TRY IT: Quote each line exactly, from the line that contains "n’a pas d’argent." down to the last line of the listing, and no other lines.

EXERCISE INPUTS:
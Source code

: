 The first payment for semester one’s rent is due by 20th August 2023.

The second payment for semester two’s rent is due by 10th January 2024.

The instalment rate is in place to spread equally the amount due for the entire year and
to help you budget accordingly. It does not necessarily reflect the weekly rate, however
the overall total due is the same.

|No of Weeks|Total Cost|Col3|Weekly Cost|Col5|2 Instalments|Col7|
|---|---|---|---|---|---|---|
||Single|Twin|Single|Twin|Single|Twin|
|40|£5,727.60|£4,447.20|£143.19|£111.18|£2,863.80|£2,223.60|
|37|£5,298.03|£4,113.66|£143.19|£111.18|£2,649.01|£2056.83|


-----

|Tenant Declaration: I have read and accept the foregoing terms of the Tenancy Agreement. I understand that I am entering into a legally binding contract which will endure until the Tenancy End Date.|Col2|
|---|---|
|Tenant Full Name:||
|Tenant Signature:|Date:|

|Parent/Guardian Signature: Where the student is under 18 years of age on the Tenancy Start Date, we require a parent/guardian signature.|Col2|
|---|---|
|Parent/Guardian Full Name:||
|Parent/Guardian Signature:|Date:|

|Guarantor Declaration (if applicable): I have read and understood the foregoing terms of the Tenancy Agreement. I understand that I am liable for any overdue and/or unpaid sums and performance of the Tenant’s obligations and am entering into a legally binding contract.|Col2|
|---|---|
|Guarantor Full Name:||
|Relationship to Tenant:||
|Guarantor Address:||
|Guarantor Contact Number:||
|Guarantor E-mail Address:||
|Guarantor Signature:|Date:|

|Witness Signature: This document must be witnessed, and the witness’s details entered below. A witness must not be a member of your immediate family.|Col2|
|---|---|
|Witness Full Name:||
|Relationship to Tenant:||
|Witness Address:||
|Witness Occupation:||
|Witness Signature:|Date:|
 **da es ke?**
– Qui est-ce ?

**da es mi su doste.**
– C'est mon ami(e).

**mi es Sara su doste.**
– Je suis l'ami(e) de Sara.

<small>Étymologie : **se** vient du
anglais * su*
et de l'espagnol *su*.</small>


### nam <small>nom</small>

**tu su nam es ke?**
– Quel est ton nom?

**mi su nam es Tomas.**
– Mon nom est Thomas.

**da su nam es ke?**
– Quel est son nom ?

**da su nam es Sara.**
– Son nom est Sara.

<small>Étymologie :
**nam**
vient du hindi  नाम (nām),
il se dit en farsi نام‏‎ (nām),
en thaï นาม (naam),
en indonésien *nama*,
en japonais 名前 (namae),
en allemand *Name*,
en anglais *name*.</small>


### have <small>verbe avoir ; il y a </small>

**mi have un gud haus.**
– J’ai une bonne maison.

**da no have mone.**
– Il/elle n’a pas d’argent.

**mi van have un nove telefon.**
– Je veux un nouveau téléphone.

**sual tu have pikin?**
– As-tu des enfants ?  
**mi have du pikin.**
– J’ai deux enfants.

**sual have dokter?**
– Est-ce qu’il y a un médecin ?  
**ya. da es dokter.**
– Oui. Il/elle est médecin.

EXERCISE RESPONSE:
– Il/elle n’a pas d’argent.

**mi van have un nove telefon.**
– Je veux un nouveau téléphone.

**sual tu have pikin?**
– As-tu des enfants ?  
**mi have du pikin.**
– J’ai deux enfants.

**sual have dokter?**
– Est-ce qu’il y a un médecin ?  
**ya. da es dokter.**
– Oui. Il/elle est médecin.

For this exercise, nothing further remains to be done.